NSU drama falls flat with German TV viewers

Published by carolyn on Sat, 2016-04-09 22:52

A still from the TV miniseries shows actors portraying Beate Zschäpe sitting between Uwe Mundlos and Uwe Böhnhardt watching a television report on a murder.

By Carolyn Yeager from media reports

AFTER THREE YEARS of trying to prosecute Beate Zschäpe for her  participation in 10 racially-motivated murders that occurred between 2000 and 2009, the German state is losing the interest of the public they are trying to influence.

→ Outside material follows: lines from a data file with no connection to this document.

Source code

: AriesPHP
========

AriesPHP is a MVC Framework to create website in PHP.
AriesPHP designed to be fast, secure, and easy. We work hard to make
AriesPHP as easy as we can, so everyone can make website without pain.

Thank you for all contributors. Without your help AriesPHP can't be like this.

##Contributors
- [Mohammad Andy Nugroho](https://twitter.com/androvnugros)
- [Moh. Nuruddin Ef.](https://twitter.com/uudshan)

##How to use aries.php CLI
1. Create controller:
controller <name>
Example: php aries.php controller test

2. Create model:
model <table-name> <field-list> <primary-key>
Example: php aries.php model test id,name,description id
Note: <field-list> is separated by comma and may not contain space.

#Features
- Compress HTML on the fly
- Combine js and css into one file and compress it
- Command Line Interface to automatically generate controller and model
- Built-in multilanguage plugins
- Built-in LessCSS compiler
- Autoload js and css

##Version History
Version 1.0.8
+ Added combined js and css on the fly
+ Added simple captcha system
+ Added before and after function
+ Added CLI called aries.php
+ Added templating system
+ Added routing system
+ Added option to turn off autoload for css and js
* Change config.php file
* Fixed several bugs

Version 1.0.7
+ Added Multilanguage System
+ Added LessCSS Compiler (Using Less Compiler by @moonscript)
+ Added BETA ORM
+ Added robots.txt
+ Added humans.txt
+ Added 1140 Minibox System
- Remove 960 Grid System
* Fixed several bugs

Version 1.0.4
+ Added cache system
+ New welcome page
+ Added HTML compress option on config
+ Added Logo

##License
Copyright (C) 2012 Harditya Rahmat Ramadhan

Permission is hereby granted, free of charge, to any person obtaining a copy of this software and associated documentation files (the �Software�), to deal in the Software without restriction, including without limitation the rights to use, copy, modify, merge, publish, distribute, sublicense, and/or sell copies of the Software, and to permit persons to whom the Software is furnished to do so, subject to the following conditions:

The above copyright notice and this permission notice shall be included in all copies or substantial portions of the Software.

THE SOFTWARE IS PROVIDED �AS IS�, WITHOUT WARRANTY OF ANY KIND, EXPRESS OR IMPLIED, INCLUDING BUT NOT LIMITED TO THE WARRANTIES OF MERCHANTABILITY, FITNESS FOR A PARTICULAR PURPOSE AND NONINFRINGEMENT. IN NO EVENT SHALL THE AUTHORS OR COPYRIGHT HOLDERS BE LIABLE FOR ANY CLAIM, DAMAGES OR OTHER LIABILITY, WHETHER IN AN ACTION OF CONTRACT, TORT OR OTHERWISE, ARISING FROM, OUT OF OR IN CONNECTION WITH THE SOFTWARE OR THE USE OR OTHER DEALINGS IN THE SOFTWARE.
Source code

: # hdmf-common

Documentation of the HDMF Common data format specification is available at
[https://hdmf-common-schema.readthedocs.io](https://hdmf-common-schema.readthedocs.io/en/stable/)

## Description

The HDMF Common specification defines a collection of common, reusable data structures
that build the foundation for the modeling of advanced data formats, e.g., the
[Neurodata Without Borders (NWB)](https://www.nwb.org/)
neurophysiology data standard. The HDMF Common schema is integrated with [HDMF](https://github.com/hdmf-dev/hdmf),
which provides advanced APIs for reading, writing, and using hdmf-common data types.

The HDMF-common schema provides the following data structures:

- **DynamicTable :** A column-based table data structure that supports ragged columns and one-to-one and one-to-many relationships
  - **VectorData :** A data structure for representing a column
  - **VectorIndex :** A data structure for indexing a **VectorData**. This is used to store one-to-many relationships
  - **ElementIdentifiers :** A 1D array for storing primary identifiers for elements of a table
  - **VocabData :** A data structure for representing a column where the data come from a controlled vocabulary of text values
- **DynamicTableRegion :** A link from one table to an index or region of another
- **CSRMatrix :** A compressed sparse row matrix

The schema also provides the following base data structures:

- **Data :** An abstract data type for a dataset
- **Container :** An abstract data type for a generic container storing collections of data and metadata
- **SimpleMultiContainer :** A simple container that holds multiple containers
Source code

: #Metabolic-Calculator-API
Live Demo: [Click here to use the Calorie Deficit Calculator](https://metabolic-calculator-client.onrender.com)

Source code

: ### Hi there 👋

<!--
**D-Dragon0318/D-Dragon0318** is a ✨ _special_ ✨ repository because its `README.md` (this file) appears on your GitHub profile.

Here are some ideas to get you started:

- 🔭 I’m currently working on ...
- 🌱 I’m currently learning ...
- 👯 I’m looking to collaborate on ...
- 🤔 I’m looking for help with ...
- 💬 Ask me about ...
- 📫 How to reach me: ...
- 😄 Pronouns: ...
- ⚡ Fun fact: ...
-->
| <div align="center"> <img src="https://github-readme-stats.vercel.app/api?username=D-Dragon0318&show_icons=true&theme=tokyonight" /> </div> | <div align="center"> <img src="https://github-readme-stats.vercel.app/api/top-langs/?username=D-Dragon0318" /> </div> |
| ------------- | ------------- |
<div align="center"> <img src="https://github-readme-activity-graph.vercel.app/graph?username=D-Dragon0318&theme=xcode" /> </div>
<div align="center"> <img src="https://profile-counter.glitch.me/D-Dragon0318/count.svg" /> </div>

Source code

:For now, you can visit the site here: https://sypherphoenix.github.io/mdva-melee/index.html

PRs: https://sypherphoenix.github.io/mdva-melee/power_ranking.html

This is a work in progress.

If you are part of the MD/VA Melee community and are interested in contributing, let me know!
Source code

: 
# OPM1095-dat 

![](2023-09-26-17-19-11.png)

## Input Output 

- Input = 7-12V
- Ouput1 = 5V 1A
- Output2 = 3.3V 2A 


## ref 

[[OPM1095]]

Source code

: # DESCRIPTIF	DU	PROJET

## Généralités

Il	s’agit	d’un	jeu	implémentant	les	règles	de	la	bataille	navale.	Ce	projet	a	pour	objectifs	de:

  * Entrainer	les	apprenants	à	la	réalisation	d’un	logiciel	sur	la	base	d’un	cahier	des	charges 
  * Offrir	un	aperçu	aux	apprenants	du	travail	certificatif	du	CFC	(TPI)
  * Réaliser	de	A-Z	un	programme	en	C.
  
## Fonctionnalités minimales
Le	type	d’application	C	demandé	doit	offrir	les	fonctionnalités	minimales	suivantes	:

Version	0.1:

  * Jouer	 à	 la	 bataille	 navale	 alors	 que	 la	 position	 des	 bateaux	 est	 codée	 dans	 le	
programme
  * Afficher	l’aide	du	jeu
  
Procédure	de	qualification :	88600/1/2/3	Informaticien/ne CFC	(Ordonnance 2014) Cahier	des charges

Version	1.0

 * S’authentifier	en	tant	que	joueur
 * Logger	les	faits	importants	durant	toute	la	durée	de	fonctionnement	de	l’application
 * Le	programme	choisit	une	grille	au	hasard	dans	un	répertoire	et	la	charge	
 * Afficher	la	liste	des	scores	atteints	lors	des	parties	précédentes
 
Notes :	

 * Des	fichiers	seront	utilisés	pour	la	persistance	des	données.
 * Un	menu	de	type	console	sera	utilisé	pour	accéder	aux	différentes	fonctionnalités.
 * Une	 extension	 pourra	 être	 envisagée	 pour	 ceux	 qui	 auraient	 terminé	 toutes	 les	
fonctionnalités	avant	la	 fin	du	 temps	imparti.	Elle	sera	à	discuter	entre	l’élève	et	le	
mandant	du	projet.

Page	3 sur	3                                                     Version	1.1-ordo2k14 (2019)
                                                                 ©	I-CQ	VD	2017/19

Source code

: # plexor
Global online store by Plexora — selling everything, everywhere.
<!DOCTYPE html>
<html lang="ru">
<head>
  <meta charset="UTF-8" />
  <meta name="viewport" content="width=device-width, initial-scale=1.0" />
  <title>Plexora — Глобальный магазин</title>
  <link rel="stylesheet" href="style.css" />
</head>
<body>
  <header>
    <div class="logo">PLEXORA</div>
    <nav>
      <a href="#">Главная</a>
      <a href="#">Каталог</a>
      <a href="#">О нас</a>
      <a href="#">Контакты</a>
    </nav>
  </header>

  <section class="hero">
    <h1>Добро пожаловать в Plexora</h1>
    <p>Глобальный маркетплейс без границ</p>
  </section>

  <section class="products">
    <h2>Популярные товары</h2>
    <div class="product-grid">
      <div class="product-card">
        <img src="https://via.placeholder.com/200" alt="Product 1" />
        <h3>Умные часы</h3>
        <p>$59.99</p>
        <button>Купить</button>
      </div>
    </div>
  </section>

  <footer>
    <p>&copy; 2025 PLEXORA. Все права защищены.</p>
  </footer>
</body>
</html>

The trial is so ponderous and slow-moving that there is little for the newspapers to write about, and indeed the readers are not interested in it anyway. This week a much-hyped television miniseries on the alleged crimes and their aftermath met with low viewership. The ratings were poorer than any other thriller, drama or comedy aired by public broadcaster ARD in prime time for the last 10 years – less than 3 million viewers watched any one of the three parts, according to Deutsche Welle.

The DW opinion writer contrasted this with the 10 to 15 million viewers attracted to the US-made “Holocaust” miniseries that was broadcast in West Germany in 1978. One could justifiably say that Germans are weary of having their noses rubbed in their own alleged guilt over non-German minorities. No people has been more obliging of wearing the sack-cloth and ashes in response to the world's condemnation of their character.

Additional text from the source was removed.